- TASK GOAL -
Your answer must hold only the lines below from the line containing "click **New Item**.</span></span>" through the line containing "run hello job.</span></span>", each reproduced exactly.

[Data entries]
****************

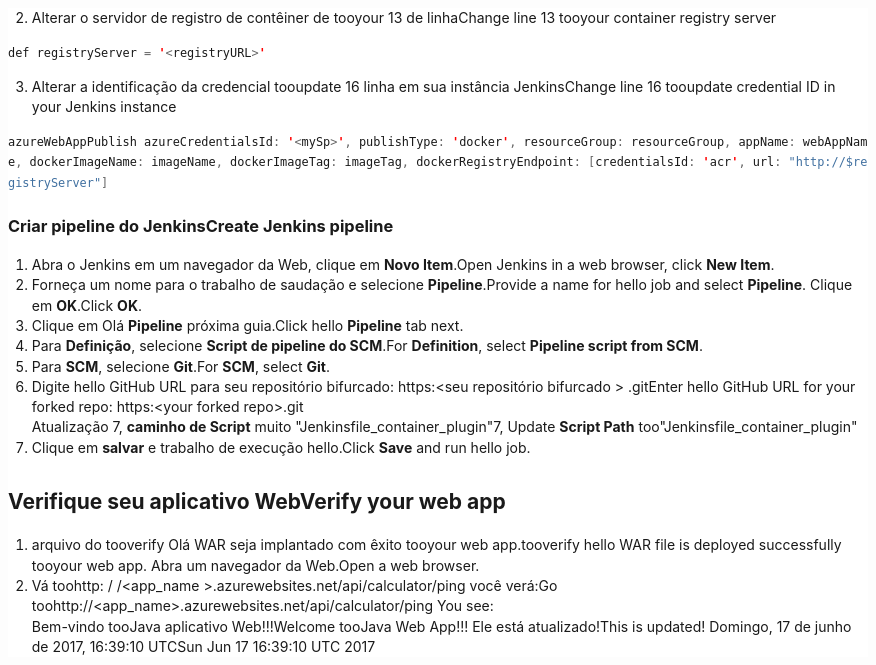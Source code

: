 2. <span data-ttu-id="607d4-220">Alterar o servidor de registro de contêiner de tooyour 13 de linha</span><span class="sxs-lookup"><span data-stu-id="607d4-220">Change line 13 tooyour container registry server</span></span>    
```java
def registryServer = '<registryURL>'
```    

3. <span data-ttu-id="607d4-221">Alterar a identificação da credencial tooupdate 16 linha em sua instância Jenkins</span><span class="sxs-lookup"><span data-stu-id="607d4-221">Change line 16 tooupdate credential ID in your Jenkins instance</span></span>    
```java
azureWebAppPublish azureCredentialsId: '<mySp>', publishType: 'docker', resourceGroup: resourceGroup, appName: webAppName, dockerImageName: imageName, dockerImageTag: imageTag, dockerRegistryEndpoint: [credentialsId: 'acr', url: "http://$registryServer"]
```    
### <a name="create-jenkins-pipeline"></a><span data-ttu-id="607d4-222">Criar pipeline do Jenkins</span><span class="sxs-lookup"><span data-stu-id="607d4-222">Create Jenkins pipeline</span></span>    

1. <span data-ttu-id="607d4-223">Abra o Jenkins em um navegador da Web, clique em **Novo Item**.</span><span class="sxs-lookup"><span data-stu-id="607d4-223">Open Jenkins in a web browser, click **New Item**.</span></span>
2. <span data-ttu-id="607d4-224">Forneça um nome para o trabalho de saudação e selecione **Pipeline**.</span><span class="sxs-lookup"><span data-stu-id="607d4-224">Provide a name for hello job and select **Pipeline**.</span></span> <span data-ttu-id="607d4-225">Clique em **OK**.</span><span class="sxs-lookup"><span data-stu-id="607d4-225">Click **OK**.</span></span>
3. <span data-ttu-id="607d4-226">Clique em Olá **Pipeline** próxima guia.</span><span class="sxs-lookup"><span data-stu-id="607d4-226">Click hello **Pipeline** tab next.</span></span>
4. <span data-ttu-id="607d4-227">Para **Definição**, selecione **Script de pipeline do SCM**.</span><span class="sxs-lookup"><span data-stu-id="607d4-227">For **Definition**, select **Pipeline script from SCM**.</span></span>
5. <span data-ttu-id="607d4-228">Para **SCM**, selecione **Git**.</span><span class="sxs-lookup"><span data-stu-id="607d4-228">For **SCM**, select **Git**.</span></span>
6. <span data-ttu-id="607d4-229">Digite hello GitHub URL para seu repositório bifurcado: https:&lt;seu repositório bifurcado > .git</span><span class="sxs-lookup"><span data-stu-id="607d4-229">Enter hello GitHub URL for your forked repo: https:&lt;your forked repo>.git</span></span></li>
<span data-ttu-id="607d4-230">Atualização 7, **caminho de Script** muito "Jenkinsfile_container_plugin"</span><span class="sxs-lookup"><span data-stu-id="607d4-230">7, Update **Script Path** too"Jenkinsfile_container_plugin"</span></span>
8. <span data-ttu-id="607d4-231">Clique em **salvar** e trabalho de execução hello.</span><span class="sxs-lookup"><span data-stu-id="607d4-231">Click **Save** and run hello job.</span></span>

## <a name="verify-your-web-app"></a><span data-ttu-id="607d4-232">Verifique seu aplicativo Web</span><span class="sxs-lookup"><span data-stu-id="607d4-232">Verify your web app</span></span>

1. <span data-ttu-id="607d4-233">arquivo do tooverify Olá WAR seja implantado com êxito tooyour web app.</span><span class="sxs-lookup"><span data-stu-id="607d4-233">tooverify hello WAR file is deployed successfully tooyour web app.</span></span> <span data-ttu-id="607d4-234">Abra um navegador da Web.</span><span class="sxs-lookup"><span data-stu-id="607d4-234">Open a web browser.</span></span>
2. <span data-ttu-id="607d4-235">Vá toohttp: / /&lt;app_name >.azurewebsites.net/api/calculator/ping você verá:</span><span class="sxs-lookup"><span data-stu-id="607d4-235">Go toohttp://&lt;app_name>.azurewebsites.net/api/calculator/ping You see:</span></span>    
     <span data-ttu-id="607d4-236">Bem-vindo tooJava aplicativo Web!!!</span><span class="sxs-lookup"><span data-stu-id="607d4-236">Welcome tooJava Web App!!!</span></span> <span data-ttu-id="607d4-237">Ele está atualizado!</span><span class="sxs-lookup"><span data-stu-id="607d4-237">This is updated!</span></span>
   <span data-ttu-id="607d4-238">Domingo, 17 de junho de 2017, 16:39:10 UTC</span><span class="sxs-lookup"><span data-stu-id="607d4-238">Sun Jun 17 16:39:10 UTC 2017</span></span>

****************

- RESULT OF THIS EXERCISE -
1. <span data-ttu-id="607d4-223">Abra o Jenkins em um navegador da Web, clique em **Novo Item**.</span><span class="sxs-lookup"><span data-stu-id="607d4-223">Open Jenkins in a web browser, click **New Item**.</span></span>
2. <span data-ttu-id="607d4-224">Forneça um nome para o trabalho de saudação e selecione **Pipeline**.</span><span class="sxs-lookup"><span data-stu-id="607d4-224">Provide a name for hello job and select **Pipeline**.</span></span> <span data-ttu-id="607d4-225">Clique em **OK**.</span><span class="sxs-lookup"><span data-stu-id="607d4-225">Click **OK**.</span></span>
3. <span data-ttu-id="607d4-226">Clique em Olá **Pipeline** próxima guia.</span><span class="sxs-lookup"><span data-stu-id="607d4-226">Click hello **Pipeline** tab next.</span></span>
4. <span data-ttu-id="607d4-227">Para **Definição**, selecione **Script de pipeline do SCM**.</span><span class="sxs-lookup"><span data-stu-id="607d4-227">For **Definition**, select **Pipeline script from SCM**.</span></span>
5. <span data-ttu-id="607d4-228">Para **SCM**, selecione **Git**.</span><span class="sxs-lookup"><span data-stu-id="607d4-228">For **SCM**, select **Git**.</span></span>
6. <span data-ttu-id="607d4-229">Digite hello GitHub URL para seu repositório bifurcado: https:&lt;seu repositório bifurcado > .git</span><span class="sxs-lookup"><span data-stu-id="607d4-229">Enter hello GitHub URL for your forked repo: https:&lt;your forked repo>.git</span></span></li>
<span data-ttu-id="607d4-230">Atualização 7, **caminho de Script** muito "Jenkinsfile_container_plugin"</span><span class="sxs-lookup"><span data-stu-id="607d4-230">7, Update **Script Path** too"Jenkinsfile_container_plugin"</span></span>
8. <span data-ttu-id="607d4-231">Clique em **salvar** e trabalho de execução hello.</span><span class="sxs-lookup"><span data-stu-id="607d4-231">Click **Save** and run hello job.</span></span>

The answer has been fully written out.